An exact copy of the lines, starting at the top of the listing and ending with the line that has "This work is", is the required answer. Pictures are not part of it.

(Source information)

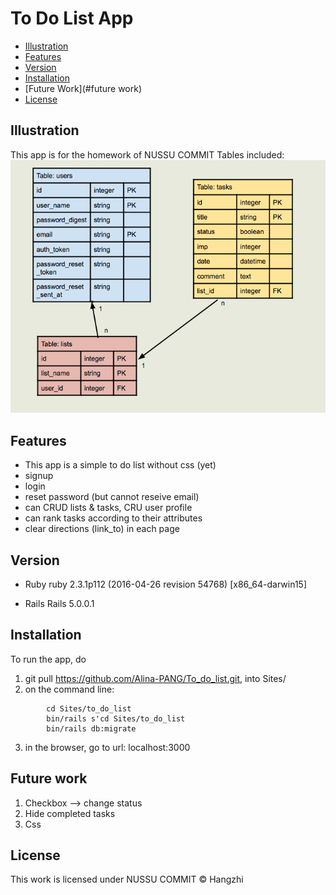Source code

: # To Do List App

- [Illustration](#illustration)
- [Features](#features)
- [Version](#version)
- [Installation](#installation)
- [Future Work](#future work)
- [License](#license)

## Illustration
This app is for the homework of NUSSU COMMIT
Tables included:
<img src="schema.png">

## Features
- This app is a simple to do list without css (yet)
- signup
- login
- reset password (but cannot reseive email)
- can CRUD lists & tasks, CRU user profile
- can rank tasks according to their attributes
- clear directions (link_to) in each page

## Version
* Ruby
ruby 2.3.1p112 (2016-04-26 revision 54768) [x86_64-darwin15]

* Rails
Rails 5.0.0.1

## Installation

To run the app, do <br />
1. git pull https://github.com/Alina-PANG/To_do_list.git, into Sites/
2. on the command line:
```
        cd Sites/to_do_list
        bin/rails s'cd Sites/to_do_list
        bin/rails db:migrate
```

3. in the browser, go to url: localhost:3000


## Future work
1. Checkbox --> change status
2. Hide completed tasks
3. Css



## License
This work is licensed under NUSSU COMMIT © Hangzhi
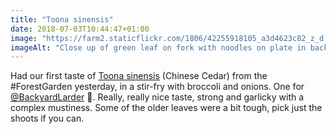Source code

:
 ```yaml
---
title: "Toona sinensis"
date: 2018-07-03T10:44:47+01:00
image: "https://farm2.staticflickr.com/1806/42255918105_a3d4623c82_z_d.jpg"
imageAlt: "Close up of green leaf on fork with noodles on plate in background"
---
```


Had our first taste of [Toona sinensis](https://pfaf.org/user/Plant.aspx?LatinName=Toona+sinensis) (Chinese Cedar) from the #ForestGarden yesterday, in a stir-fry with broccoli and onions. One for [@BackyardLarder](https://twitter.com/BackyardLarder) 🙂. Really, really nice taste, strong and garlicky with a complex mustiness. Some of the older leaves were a bit tough, pick just the shoots if you can.
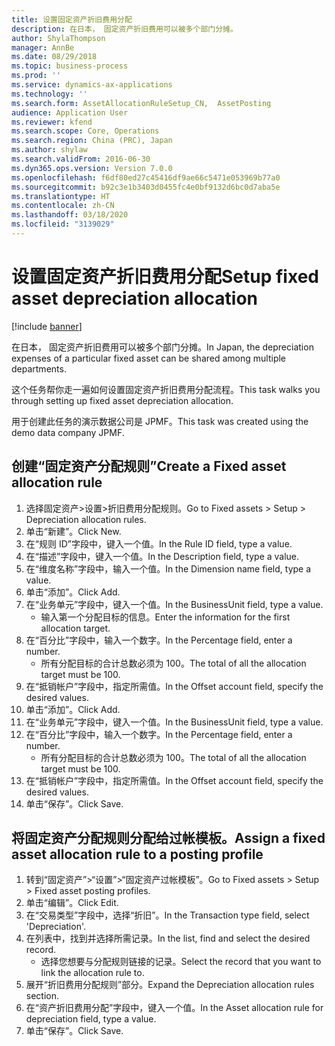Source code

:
 ```yaml
---
title: 设置固定资产折旧费用分配
description: 在日本， 固定资产折旧费用可以被多个部门分摊。
author: ShylaThompson
manager: AnnBe
ms.date: 08/29/2018
ms.topic: business-process
ms.prod: ''
ms.service: dynamics-ax-applications
ms.technology: ''
ms.search.form: AssetAllocationRuleSetup_CN,  AssetPosting
audience: Application User
ms.reviewer: kfend
ms.search.scope: Core, Operations
ms.search.region: China (PRC), Japan
ms.author: shylaw
ms.search.validFrom: 2016-06-30
ms.dyn365.ops.version: Version 7.0.0
ms.openlocfilehash: f6df80ed27c45416df9ae66c5471e053969b77a0
ms.sourcegitcommit: b92c3e1b3403d0455fc4e0bf9132d6bc0d7aba5e
ms.translationtype: HT
ms.contentlocale: zh-CN
ms.lasthandoff: 03/18/2020
ms.locfileid: "3139029"
---
```

# <a name="setup-fixed-asset-depreciation-allocation"></a><span data-ttu-id="d8f9f-103">设置固定资产折旧费用分配</span><span class="sxs-lookup"><span data-stu-id="d8f9f-103">Setup fixed asset depreciation allocation</span></span>

[!include [banner](../../includes/banner.md)]

<span data-ttu-id="d8f9f-104">在日本， 固定资产折旧费用可以被多个部门分摊。</span><span class="sxs-lookup"><span data-stu-id="d8f9f-104">In Japan, the depreciation expenses of a particular fixed asset can be shared among multiple departments.</span></span> 



<span data-ttu-id="d8f9f-105">这个任务帮你走一遍如何设置固定资产折旧费用分配流程。</span><span class="sxs-lookup"><span data-stu-id="d8f9f-105">This task walks you through setting up fixed asset depreciation allocation.</span></span> 



<span data-ttu-id="d8f9f-106">用于创建此任务的演示数据公司是 JPMF。</span><span class="sxs-lookup"><span data-stu-id="d8f9f-106">This task was created using the demo data company JPMF.</span></span>


## <a name="create-a-fixed-asset-allocation-rule"></a><span data-ttu-id="d8f9f-107">创建“固定资产分配规则”</span><span class="sxs-lookup"><span data-stu-id="d8f9f-107">Create a Fixed asset allocation rule</span></span>
1. <span data-ttu-id="d8f9f-108">选择固定资产>设置>折旧费用分配规则。</span><span class="sxs-lookup"><span data-stu-id="d8f9f-108">Go to Fixed assets > Setup > Depreciation allocation rules.</span></span>
2. <span data-ttu-id="d8f9f-109">单击“新建”。</span><span class="sxs-lookup"><span data-stu-id="d8f9f-109">Click New.</span></span>
3. <span data-ttu-id="d8f9f-110">在“规则 ID”字段中，键入一个值。</span><span class="sxs-lookup"><span data-stu-id="d8f9f-110">In the Rule ID field, type a value.</span></span>
4. <span data-ttu-id="d8f9f-111">在“描述”字段中，键入一个值。</span><span class="sxs-lookup"><span data-stu-id="d8f9f-111">In the Description field, type a value.</span></span>
5. <span data-ttu-id="d8f9f-112">在“维度名称”字段中，输入一个值。</span><span class="sxs-lookup"><span data-stu-id="d8f9f-112">In the Dimension name field, type a value.</span></span>
6. <span data-ttu-id="d8f9f-113">单击“添加”。</span><span class="sxs-lookup"><span data-stu-id="d8f9f-113">Click Add.</span></span>
7. <span data-ttu-id="d8f9f-114">在“业务单元”字段中，键入一个值。</span><span class="sxs-lookup"><span data-stu-id="d8f9f-114">In the BusinessUnit field, type a value.</span></span>
    * <span data-ttu-id="d8f9f-115">输入第一个分配目标的信息。</span><span class="sxs-lookup"><span data-stu-id="d8f9f-115">Enter the information for the first allocation target.</span></span>  
8. <span data-ttu-id="d8f9f-116">在“百分比”字段中，输入一个数字。</span><span class="sxs-lookup"><span data-stu-id="d8f9f-116">In the Percentage field, enter a number.</span></span>
    * <span data-ttu-id="d8f9f-117">所有分配目标的合计总数必须为 100。</span><span class="sxs-lookup"><span data-stu-id="d8f9f-117">The total of all the allocation target must be 100.</span></span>  
9. <span data-ttu-id="d8f9f-118">在“抵销帐户”字段中，指定所需值。</span><span class="sxs-lookup"><span data-stu-id="d8f9f-118">In the Offset account field, specify the desired values.</span></span>
10. <span data-ttu-id="d8f9f-119">单击“添加”。</span><span class="sxs-lookup"><span data-stu-id="d8f9f-119">Click Add.</span></span>
11. <span data-ttu-id="d8f9f-120">在“业务单元”字段中，键入一个值。</span><span class="sxs-lookup"><span data-stu-id="d8f9f-120">In the BusinessUnit field, type a value.</span></span>
12. <span data-ttu-id="d8f9f-121">在“百分比”字段中，输入一个数字。</span><span class="sxs-lookup"><span data-stu-id="d8f9f-121">In the Percentage field, enter a number.</span></span>
    * <span data-ttu-id="d8f9f-122">所有分配目标的合计总数必须为 100。</span><span class="sxs-lookup"><span data-stu-id="d8f9f-122">The total of all the allocation target must be 100.</span></span>  
13. <span data-ttu-id="d8f9f-123">在“抵销帐户”字段中，指定所需值。</span><span class="sxs-lookup"><span data-stu-id="d8f9f-123">In the Offset account field, specify the desired values.</span></span>
14. <span data-ttu-id="d8f9f-124">单击“保存”。</span><span class="sxs-lookup"><span data-stu-id="d8f9f-124">Click Save.</span></span>

## <a name="assign-a-fixed-asset-allocation-rule-to-a-posting-profile"></a><span data-ttu-id="d8f9f-125">将固定资产分配规则分配给过帐模板。</span><span class="sxs-lookup"><span data-stu-id="d8f9f-125">Assign a fixed asset allocation rule to a posting profile</span></span>
1. <span data-ttu-id="d8f9f-126">转到“固定资产”>“设置”>“固定资产过帐模板”。</span><span class="sxs-lookup"><span data-stu-id="d8f9f-126">Go to Fixed assets > Setup > Fixed asset posting profiles.</span></span>
2. <span data-ttu-id="d8f9f-127">单击“编辑”。</span><span class="sxs-lookup"><span data-stu-id="d8f9f-127">Click Edit.</span></span>
3. <span data-ttu-id="d8f9f-128">在“交易类型”字段中，选择“折旧”。</span><span class="sxs-lookup"><span data-stu-id="d8f9f-128">In the Transaction type field, select 'Depreciation'.</span></span>
4. <span data-ttu-id="d8f9f-129">在列表中，找到并选择所需记录。</span><span class="sxs-lookup"><span data-stu-id="d8f9f-129">In the list, find and select the desired record.</span></span>
    * <span data-ttu-id="d8f9f-130">选择您想要与分配规则链接的记录。</span><span class="sxs-lookup"><span data-stu-id="d8f9f-130">Select the record that you want to link the allocation rule to.</span></span>  
5. <span data-ttu-id="d8f9f-131">展开“折旧费用分配规则”部分。</span><span class="sxs-lookup"><span data-stu-id="d8f9f-131">Expand the Depreciation allocation rules section.</span></span>
6. <span data-ttu-id="d8f9f-132">在“资产折旧费用分配”字段中，键入一个值。</span><span class="sxs-lookup"><span data-stu-id="d8f9f-132">In the Asset allocation rule for depreciation field, type a value.</span></span>
7. <span data-ttu-id="d8f9f-133">单击“保存”。</span><span class="sxs-lookup"><span data-stu-id="d8f9f-133">Click Save.</span></span>

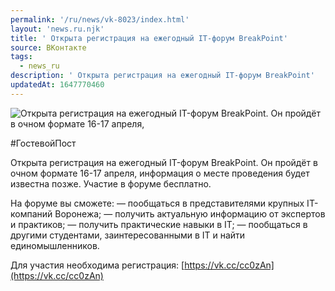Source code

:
 ```yaml
---
permalink: '/ru/news/vk-8023/index.html'
layout: 'news.ru.njk'
title: ' Открыта регистрация на ежегодный IT-форум BreakPoint'
source: ВКонтакте
tags:
  - news_ru
description: ' Открыта регистрация на ежегодный IT-форум BreakPoint'
updatedAt: 1647770460
---
```

![ Открыта регистрация на ежегодный IT-форум BreakPoint. Он пройдёт в очном формате 16-17 апреля,](https://sun9-15.userapi.com/impg/XJHwCg5Jr8_P7uWyBfPTVNH0zAV-I5gm7RaT6Q/GW6EWOdVj10.jpg?size=510x340&quality=95&crop=146,0,1587,1058&sign=50722cbad27a5ca291a6910a50fe4b56&c_uniq_tag=QDwPNU9dMOAE3jkiQs7dTgLYb1Bf-qa4oW1jIuOB1LY&type=album)

#ГостевойПост

Открыта регистрация на ежегодный IT-форум BreakPoint. Он пройдёт в очном формате 16-17 апреля, информация о месте проведения будет известна позже. Участие в форуме бесплатно.

На форуме вы сможете:
— пообщаться в представителями крупных IT-компаний Воронежа;
— получить актуальную информацию от экспертов и практиков;
— получить практические навыки в IT;
— пообщаться в другими студентами, заинтересованными в IT и найти единомышленников.

Для участия необходима регистрация: [https://vk.cc/cc0zAn](https://vk.cc/cc0zAn)

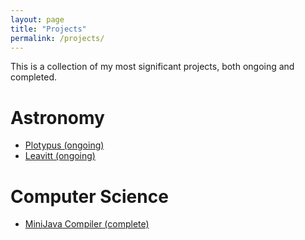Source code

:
 ```yaml
---
layout: page
title: "Projects"
permalink: /projects/
---
```


This is a collection of my most significant projects, both ongoing and
completed.

# Astronomy

- [Plotypus (ongoing)](
    https://astroswego.github.io/plotypus/)
- [Leavitt (ongoing)](
    https://github.com/astroswego/leavitt)

# Computer Science

- [MiniJava Compiler (complete)](
    https://github.com/dwysocki/mini-java)
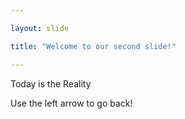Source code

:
 ```yaml
---

layout: slide

title: "Welcome to our second slide!"

---
```


Today is the Reality

Use the left arrow to go back!
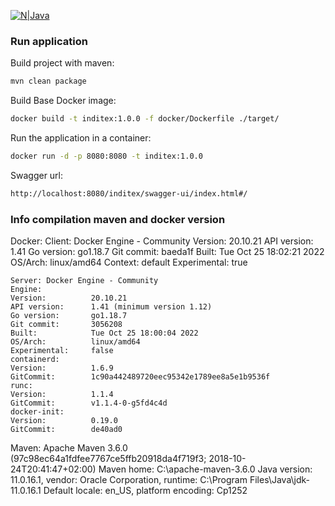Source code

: 
[![N|Java](https://d33wubrfki0l68.cloudfront.net/f8099f57973f45c668f8cf7d7c3e8987e81dd93d/9b944/assets/img/news/java-note.png)](https://www.java.com)

### Run application
 
Build project with maven:
```sh
mvn clean package
```

Build Base Docker image:
```sh
docker build -t inditex:1.0.0 -f docker/Dockerfile ./target/
```

Run the application in a container:

```sh
docker run -d -p 8080:8080 -t inditex:1.0.0
```
Swagger url:
```sh
http://localhost:8080/inditex/swagger-ui/index.html#/
```







### Info compilation maven and docker version
Docker:
    Client: Docker Engine - Community
    Version:           20.10.21
    API version:       1.41
    Go version:        go1.18.7
    Git commit:        baeda1f
    Built:             Tue Oct 25 18:02:21 2022
    OS/Arch:           linux/amd64
    Context:           default
    Experimental:      true

    Server: Docker Engine - Community
    Engine:
    Version:          20.10.21
    API version:      1.41 (minimum version 1.12)
    Go version:       go1.18.7
    Git commit:       3056208
    Built:            Tue Oct 25 18:00:04 2022
    OS/Arch:          linux/amd64
    Experimental:     false
    containerd:
    Version:          1.6.9
    GitCommit:        1c90a442489720eec95342e1789ee8a5e1b9536f
    runc:
    Version:          1.1.4
    GitCommit:        v1.1.4-0-g5fd4c4d
    docker-init:
    Version:          0.19.0
    GitCommit:        de40ad0


Maven:
    Apache Maven 3.6.0 (97c98ec64a1fdfee7767ce5ffb20918da4f719f3; 2018-10-24T20:41:47+02:00)
    Maven home: C:\apache-maven-3.6.0
    Java version: 11.0.16.1, vendor: Oracle Corporation, runtime: C:\Program Files\Java\jdk-11.0.16.1
    Default locale: en_US, platform encoding: Cp1252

(End Source information)

> _Solution to this problem_
Source code

: # To Do List App

- [Illustration](#illustration)
- [Features](#features)
- [Version](#version)
- [Installation](#installation)
- [Future Work](#future work)
- [License](#license)

## Illustration
This app is for the homework of NUSSU COMMIT
Tables included:
<img src="schema.png">

## Features
- This app is a simple to do list without css (yet)
- signup
- login
- reset password (but cannot reseive email)
- can CRUD lists & tasks, CRU user profile
- can rank tasks according to their attributes
- clear directions (link_to) in each page

## Version
* Ruby
ruby 2.3.1p112 (2016-04-26 revision 54768) [x86_64-darwin15]

* Rails
Rails 5.0.0.1

## Installation

To run the app, do <br />
1. git pull https://github.com/Alina-PANG/To_do_list.git, into Sites/
2. on the command line:
```
        cd Sites/to_do_list
        bin/rails s'cd Sites/to_do_list
        bin/rails db:migrate
```

3. in the browser, go to url: localhost:3000


## Future work
1. Checkbox --> change status
2. Hide completed tasks
3. Css



## License
This work is licensed under NUSSU COMMIT © Hangzhi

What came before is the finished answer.